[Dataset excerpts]
|---|

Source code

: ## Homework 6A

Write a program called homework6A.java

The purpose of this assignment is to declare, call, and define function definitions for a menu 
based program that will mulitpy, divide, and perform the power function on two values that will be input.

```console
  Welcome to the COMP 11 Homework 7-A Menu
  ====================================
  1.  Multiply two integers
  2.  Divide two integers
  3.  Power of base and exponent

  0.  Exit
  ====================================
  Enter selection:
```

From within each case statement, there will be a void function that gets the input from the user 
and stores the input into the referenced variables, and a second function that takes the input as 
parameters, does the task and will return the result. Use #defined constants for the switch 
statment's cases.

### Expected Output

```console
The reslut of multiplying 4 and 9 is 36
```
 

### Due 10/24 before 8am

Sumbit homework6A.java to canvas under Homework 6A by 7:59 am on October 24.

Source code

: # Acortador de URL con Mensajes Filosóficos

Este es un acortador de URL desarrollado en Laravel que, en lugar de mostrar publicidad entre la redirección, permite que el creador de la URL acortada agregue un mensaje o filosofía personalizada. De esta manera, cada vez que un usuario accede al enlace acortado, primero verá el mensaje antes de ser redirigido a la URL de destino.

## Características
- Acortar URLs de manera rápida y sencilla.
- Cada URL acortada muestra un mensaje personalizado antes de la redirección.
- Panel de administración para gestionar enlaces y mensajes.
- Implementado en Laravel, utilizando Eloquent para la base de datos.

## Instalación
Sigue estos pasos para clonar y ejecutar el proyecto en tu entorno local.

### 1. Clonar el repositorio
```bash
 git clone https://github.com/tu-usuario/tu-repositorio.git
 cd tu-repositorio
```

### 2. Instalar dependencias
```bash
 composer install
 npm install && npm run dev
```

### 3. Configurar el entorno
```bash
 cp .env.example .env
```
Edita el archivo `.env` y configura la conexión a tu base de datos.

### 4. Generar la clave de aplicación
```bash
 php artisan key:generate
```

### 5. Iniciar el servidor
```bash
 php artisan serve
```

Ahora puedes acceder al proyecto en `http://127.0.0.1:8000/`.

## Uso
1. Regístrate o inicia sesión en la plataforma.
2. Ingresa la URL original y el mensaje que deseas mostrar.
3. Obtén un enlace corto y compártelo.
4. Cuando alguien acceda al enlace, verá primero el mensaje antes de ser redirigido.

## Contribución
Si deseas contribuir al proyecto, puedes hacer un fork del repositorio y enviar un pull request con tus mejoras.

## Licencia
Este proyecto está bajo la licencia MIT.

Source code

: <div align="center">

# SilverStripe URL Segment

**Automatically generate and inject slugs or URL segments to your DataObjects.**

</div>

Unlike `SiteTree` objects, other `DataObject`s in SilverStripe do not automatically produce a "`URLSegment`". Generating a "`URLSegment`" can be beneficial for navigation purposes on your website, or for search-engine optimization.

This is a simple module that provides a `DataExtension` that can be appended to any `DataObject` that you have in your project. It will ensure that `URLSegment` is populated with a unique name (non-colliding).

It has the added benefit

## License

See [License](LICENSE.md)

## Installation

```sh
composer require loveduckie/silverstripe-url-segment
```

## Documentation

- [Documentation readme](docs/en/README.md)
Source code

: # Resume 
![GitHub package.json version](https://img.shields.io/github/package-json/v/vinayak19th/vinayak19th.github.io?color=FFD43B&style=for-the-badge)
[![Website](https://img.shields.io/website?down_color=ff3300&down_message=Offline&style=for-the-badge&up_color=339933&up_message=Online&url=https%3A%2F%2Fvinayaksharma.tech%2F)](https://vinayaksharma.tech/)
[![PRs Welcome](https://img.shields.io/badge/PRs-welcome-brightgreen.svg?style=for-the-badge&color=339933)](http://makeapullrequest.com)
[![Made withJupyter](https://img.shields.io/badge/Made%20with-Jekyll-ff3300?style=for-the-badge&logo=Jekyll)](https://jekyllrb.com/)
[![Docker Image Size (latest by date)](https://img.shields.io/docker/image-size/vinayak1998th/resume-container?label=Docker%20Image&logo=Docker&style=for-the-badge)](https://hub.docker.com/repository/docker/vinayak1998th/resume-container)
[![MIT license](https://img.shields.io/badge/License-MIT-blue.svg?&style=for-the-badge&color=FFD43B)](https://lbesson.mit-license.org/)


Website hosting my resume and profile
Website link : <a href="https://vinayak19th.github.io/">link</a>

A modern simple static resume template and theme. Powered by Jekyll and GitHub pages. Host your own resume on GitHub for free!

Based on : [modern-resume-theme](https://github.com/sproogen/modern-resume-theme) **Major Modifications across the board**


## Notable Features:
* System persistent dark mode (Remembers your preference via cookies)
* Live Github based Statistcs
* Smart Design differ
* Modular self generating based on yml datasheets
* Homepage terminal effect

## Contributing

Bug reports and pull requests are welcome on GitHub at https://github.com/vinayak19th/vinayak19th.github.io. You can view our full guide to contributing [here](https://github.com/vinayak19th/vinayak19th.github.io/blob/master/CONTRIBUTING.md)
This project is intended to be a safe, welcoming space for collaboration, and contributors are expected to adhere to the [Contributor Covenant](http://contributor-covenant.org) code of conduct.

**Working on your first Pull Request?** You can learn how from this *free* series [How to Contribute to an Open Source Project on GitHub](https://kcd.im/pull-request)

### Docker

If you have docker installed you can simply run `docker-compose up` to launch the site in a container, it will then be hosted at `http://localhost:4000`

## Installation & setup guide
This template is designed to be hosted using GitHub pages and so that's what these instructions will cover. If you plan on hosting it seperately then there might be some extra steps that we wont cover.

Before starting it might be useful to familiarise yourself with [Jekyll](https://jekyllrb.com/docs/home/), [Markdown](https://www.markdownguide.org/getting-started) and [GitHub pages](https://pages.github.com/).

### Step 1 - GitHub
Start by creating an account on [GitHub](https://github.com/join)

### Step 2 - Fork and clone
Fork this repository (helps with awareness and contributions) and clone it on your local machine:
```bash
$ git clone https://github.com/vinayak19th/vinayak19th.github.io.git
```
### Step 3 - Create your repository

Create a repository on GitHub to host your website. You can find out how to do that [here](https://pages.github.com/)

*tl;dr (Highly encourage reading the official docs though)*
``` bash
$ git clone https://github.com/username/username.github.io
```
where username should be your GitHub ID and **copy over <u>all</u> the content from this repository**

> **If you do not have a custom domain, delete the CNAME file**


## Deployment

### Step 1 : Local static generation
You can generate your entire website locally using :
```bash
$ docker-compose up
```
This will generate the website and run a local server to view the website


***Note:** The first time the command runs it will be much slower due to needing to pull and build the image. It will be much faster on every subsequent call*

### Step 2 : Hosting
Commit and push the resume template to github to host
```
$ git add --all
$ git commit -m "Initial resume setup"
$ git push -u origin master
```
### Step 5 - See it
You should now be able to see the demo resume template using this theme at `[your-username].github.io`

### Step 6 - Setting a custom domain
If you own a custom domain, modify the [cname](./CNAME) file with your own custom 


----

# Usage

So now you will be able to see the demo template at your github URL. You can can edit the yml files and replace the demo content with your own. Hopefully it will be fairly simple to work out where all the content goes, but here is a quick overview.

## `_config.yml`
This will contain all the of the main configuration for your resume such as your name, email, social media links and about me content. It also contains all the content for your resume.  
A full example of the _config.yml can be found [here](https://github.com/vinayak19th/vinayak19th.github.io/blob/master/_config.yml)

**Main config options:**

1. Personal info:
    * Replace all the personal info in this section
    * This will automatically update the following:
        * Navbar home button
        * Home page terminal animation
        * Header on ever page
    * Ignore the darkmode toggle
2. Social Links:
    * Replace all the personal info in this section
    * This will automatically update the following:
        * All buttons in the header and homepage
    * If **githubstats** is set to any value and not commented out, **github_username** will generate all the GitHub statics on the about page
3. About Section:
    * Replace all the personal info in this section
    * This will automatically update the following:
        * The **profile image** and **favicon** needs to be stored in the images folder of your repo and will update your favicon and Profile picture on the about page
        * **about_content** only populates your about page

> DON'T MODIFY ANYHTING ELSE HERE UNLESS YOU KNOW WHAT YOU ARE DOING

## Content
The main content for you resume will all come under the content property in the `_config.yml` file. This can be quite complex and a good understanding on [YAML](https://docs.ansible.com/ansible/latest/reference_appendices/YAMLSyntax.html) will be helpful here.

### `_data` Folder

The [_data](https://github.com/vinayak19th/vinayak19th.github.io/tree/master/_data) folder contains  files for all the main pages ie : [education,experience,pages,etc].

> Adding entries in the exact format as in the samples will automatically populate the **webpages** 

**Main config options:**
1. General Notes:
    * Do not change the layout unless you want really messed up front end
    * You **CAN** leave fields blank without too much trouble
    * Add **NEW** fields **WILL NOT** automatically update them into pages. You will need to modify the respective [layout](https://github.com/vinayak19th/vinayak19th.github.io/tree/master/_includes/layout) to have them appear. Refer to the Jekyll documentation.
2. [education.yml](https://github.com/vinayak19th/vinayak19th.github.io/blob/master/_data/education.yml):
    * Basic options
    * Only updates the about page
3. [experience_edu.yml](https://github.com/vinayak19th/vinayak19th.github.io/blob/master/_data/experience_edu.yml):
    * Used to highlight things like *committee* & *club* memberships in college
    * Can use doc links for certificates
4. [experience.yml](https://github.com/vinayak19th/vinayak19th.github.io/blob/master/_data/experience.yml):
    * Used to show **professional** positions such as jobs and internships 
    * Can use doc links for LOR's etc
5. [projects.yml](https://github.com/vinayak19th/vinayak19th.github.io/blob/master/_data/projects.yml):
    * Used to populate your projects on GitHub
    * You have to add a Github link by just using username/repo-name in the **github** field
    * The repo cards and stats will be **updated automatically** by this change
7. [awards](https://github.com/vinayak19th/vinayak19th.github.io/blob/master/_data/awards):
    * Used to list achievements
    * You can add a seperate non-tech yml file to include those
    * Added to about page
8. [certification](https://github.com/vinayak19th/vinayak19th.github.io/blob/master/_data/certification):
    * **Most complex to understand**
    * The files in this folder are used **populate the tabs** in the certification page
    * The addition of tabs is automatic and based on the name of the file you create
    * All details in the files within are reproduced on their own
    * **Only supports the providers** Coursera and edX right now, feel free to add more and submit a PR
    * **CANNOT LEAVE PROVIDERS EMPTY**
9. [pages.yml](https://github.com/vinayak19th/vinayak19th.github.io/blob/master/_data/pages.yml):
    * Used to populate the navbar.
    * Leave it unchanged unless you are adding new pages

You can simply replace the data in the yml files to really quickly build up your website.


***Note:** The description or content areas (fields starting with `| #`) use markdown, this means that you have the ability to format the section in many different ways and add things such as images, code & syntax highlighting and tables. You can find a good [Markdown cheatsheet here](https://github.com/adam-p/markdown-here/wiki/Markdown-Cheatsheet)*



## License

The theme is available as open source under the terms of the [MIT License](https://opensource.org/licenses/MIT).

|---|

**TASK STATEMENT**
State how many lines in the entries hold "might". Nothing should come before or after the number.

**EXERCISE ANSWER**
2